_EXERCISE DATA_

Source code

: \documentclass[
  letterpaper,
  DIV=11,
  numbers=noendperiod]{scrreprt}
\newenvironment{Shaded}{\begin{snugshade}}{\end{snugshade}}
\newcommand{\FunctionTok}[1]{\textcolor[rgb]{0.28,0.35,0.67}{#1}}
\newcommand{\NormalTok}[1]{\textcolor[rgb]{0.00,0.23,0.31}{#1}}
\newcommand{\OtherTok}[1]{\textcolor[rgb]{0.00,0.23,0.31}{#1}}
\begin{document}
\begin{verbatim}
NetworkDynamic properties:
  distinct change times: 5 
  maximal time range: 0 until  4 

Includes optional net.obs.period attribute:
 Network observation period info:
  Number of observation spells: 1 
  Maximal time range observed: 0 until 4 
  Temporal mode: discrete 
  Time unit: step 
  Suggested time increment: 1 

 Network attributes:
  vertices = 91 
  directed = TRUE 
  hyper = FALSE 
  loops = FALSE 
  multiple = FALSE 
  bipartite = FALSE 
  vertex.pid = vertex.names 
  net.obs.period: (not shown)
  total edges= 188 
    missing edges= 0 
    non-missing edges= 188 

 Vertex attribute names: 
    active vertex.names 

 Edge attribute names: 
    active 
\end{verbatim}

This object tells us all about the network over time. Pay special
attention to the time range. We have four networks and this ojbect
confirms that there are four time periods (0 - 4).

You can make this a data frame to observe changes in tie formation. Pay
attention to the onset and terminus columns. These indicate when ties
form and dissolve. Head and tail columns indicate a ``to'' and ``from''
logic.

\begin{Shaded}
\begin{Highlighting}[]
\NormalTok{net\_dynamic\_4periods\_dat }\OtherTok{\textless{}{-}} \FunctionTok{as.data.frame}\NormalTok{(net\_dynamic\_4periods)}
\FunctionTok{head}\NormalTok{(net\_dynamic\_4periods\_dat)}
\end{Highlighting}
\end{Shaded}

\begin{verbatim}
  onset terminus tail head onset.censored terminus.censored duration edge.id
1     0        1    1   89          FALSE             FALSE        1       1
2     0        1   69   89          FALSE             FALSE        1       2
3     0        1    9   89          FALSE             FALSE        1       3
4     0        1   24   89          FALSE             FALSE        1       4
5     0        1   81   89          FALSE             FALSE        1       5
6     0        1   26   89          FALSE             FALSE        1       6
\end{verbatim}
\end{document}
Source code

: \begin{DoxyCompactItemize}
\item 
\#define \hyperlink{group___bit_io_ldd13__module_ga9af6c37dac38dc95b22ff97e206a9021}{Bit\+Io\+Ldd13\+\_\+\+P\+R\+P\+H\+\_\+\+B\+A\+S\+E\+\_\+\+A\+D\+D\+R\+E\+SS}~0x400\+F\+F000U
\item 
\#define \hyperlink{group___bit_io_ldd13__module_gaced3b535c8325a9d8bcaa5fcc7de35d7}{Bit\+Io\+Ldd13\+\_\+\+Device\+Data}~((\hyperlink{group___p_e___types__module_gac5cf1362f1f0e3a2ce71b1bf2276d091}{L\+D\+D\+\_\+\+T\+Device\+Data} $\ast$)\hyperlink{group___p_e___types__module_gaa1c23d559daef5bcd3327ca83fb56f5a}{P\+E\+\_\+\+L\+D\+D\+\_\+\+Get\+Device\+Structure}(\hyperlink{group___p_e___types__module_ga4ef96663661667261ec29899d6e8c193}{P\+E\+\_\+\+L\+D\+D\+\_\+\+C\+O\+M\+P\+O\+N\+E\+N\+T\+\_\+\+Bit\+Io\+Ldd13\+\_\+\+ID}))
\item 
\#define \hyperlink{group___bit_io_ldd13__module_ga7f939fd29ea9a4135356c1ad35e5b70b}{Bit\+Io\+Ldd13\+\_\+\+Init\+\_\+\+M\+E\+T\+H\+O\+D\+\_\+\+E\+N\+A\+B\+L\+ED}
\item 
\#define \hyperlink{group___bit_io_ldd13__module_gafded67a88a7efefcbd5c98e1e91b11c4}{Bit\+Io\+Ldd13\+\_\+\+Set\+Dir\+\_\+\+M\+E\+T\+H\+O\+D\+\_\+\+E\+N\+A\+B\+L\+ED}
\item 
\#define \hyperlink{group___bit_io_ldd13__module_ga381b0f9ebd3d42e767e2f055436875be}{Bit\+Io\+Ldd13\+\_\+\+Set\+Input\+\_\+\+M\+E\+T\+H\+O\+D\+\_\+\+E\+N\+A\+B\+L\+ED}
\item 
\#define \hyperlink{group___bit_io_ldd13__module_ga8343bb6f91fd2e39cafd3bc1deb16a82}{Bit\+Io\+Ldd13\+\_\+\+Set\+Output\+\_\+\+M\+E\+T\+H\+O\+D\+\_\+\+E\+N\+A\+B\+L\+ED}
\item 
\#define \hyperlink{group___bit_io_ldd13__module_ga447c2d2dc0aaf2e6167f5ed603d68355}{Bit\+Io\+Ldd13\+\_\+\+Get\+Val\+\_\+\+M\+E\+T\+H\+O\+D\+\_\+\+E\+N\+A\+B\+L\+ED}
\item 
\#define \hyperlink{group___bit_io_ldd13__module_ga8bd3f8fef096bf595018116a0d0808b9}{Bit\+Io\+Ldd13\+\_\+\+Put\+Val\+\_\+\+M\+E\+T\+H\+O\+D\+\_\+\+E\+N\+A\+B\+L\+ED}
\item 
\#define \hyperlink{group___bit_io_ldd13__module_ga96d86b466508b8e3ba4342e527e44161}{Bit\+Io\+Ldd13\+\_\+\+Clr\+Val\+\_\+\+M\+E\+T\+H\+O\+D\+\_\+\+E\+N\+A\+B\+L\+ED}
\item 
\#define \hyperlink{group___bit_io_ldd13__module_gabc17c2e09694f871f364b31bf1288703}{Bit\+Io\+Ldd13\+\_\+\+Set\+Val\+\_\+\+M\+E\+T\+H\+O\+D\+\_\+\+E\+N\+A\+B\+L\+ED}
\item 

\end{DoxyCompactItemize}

_REQUIRED WORK_
Set down every entry exactly as given.

_YOUR SOLUTION_
Source code

: \documentclass[
  letterpaper,
  DIV=11,
  numbers=noendperiod]{scrreprt}
\newenvironment{Shaded}{\begin{snugshade}}{\end{snugshade}}
\newcommand{\FunctionTok}[1]{\textcolor[rgb]{0.28,0.35,0.67}{#1}}
\newcommand{\NormalTok}[1]{\textcolor[rgb]{0.00,0.23,0.31}{#1}}
\newcommand{\OtherTok}[1]{\textcolor[rgb]{0.00,0.23,0.31}{#1}}
\begin{document}
\begin{verbatim}
NetworkDynamic properties:
  distinct change times: 5 
  maximal time range: 0 until  4 

Includes optional net.obs.period attribute:
 Network observation period info:
  Number of observation spells: 1 
  Maximal time range observed: 0 until 4 
  Temporal mode: discrete 
  Time unit: step 
  Suggested time increment: 1 

 Network attributes:
  vertices = 91 
  directed = TRUE 
  hyper = FALSE 
  loops = FALSE 
  multiple = FALSE 
  bipartite = FALSE 
  vertex.pid = vertex.names 
  net.obs.period: (not shown)
  total edges= 188 
    missing edges= 0 
    non-missing edges= 188 

 Vertex attribute names: 
    active vertex.names 

 Edge attribute names: 
    active 
\end{verbatim}

This object tells us all about the network over time. Pay special
attention to the time range. We have four networks and this ojbect
confirms that there are four time periods (0 - 4).

You can make this a data frame to observe changes in tie formation. Pay
attention to the onset and terminus columns. These indicate when ties
form and dissolve. Head and tail columns indicate a ``to'' and ``from''
logic.

\begin{Shaded}
\begin{Highlighting}[]
\NormalTok{net\_dynamic\_4periods\_dat }\OtherTok{\textless{}{-}} \FunctionTok{as.data.frame}\NormalTok{(net\_dynamic\_4periods)}
\FunctionTok{head}\NormalTok{(net\_dynamic\_4periods\_dat)}
\end{Highlighting}
\end{Shaded}

\begin{verbatim}
  onset terminus tail head onset.censored terminus.censored duration edge.id
1     0        1    1   89          FALSE             FALSE        1       1
2     0        1   69   89          FALSE             FALSE        1       2
3     0        1    9   89          FALSE             FALSE        1       3
4     0        1   24   89          FALSE             FALSE        1       4
5     0        1   81   89          FALSE             FALSE        1       5
6     0        1   26   89          FALSE             FALSE        1       6
\end{verbatim}
\end{document}
Source code

: \begin{DoxyCompactItemize}
\item 
\#define \hyperlink{group___bit_io_ldd13__module_ga9af6c37dac38dc95b22ff97e206a9021}{Bit\+Io\+Ldd13\+\_\+\+P\+R\+P\+H\+\_\+\+B\+A\+S\+E\+\_\+\+A\+D\+D\+R\+E\+SS}~0x400\+F\+F000U
\item 
\#define \hyperlink{group___bit_io_ldd13__module_gaced3b535c8325a9d8bcaa5fcc7de35d7}{Bit\+Io\+Ldd13\+\_\+\+Device\+Data}~((\hyperlink{group___p_e___types__module_gac5cf1362f1f0e3a2ce71b1bf2276d091}{L\+D\+D\+\_\+\+T\+Device\+Data} $\ast$)\hyperlink{group___p_e___types__module_gaa1c23d559daef5bcd3327ca83fb56f5a}{P\+E\+\_\+\+L\+D\+D\+\_\+\+Get\+Device\+Structure}(\hyperlink{group___p_e___types__module_ga4ef96663661667261ec29899d6e8c193}{P\+E\+\_\+\+L\+D\+D\+\_\+\+C\+O\+M\+P\+O\+N\+E\+N\+T\+\_\+\+Bit\+Io\+Ldd13\+\_\+\+ID}))
\item 
\#define \hyperlink{group___bit_io_ldd13__module_ga7f939fd29ea9a4135356c1ad35e5b70b}{Bit\+Io\+Ldd13\+\_\+\+Init\+\_\+\+M\+E\+T\+H\+O\+D\+\_\+\+E\+N\+A\+B\+L\+ED}
\item 
\#define \hyperlink{group___bit_io_ldd13__module_gafded67a88a7efefcbd5c98e1e91b11c4}{Bit\+Io\+Ldd13\+\_\+\+Set\+Dir\+\_\+\+M\+E\+T\+H\+O\+D\+\_\+\+E\+N\+A\+B\+L\+ED}
\item 
\#define \hyperlink{group___bit_io_ldd13__module_ga381b0f9ebd3d42e767e2f055436875be}{Bit\+Io\+Ldd13\+\_\+\+Set\+Input\+\_\+\+M\+E\+T\+H\+O\+D\+\_\+\+E\+N\+A\+B\+L\+ED}
\item 
\#define \hyperlink{group___bit_io_ldd13__module_ga8343bb6f91fd2e39cafd3bc1deb16a82}{Bit\+Io\+Ldd13\+\_\+\+Set\+Output\+\_\+\+M\+E\+T\+H\+O\+D\+\_\+\+E\+N\+A\+B\+L\+ED}
\item 
\#define \hyperlink{group___bit_io_ldd13__module_ga447c2d2dc0aaf2e6167f5ed603d68355}{Bit\+Io\+Ldd13\+\_\+\+Get\+Val\+\_\+\+M\+E\+T\+H\+O\+D\+\_\+\+E\+N\+A\+B\+L\+ED}
\item 
\#define \hyperlink{group___bit_io_ldd13__module_ga8bd3f8fef096bf595018116a0d0808b9}{Bit\+Io\+Ldd13\+\_\+\+Put\+Val\+\_\+\+M\+E\+T\+H\+O\+D\+\_\+\+E\+N\+A\+B\+L\+ED}
\item 
\#define \hyperlink{group___bit_io_ldd13__module_ga96d86b466508b8e3ba4342e527e44161}{Bit\+Io\+Ldd13\+\_\+\+Clr\+Val\+\_\+\+M\+E\+T\+H\+O\+D\+\_\+\+E\+N\+A\+B\+L\+ED}
\item 
\#define \hyperlink{group___bit_io_ldd13__module_gabc17c2e09694f871f364b31bf1288703}{Bit\+Io\+Ldd13\+\_\+\+Set\+Val\+\_\+\+M\+E\+T\+H\+O\+D\+\_\+\+E\+N\+A\+B\+L\+ED}
\item 

\end{DoxyCompactItemize}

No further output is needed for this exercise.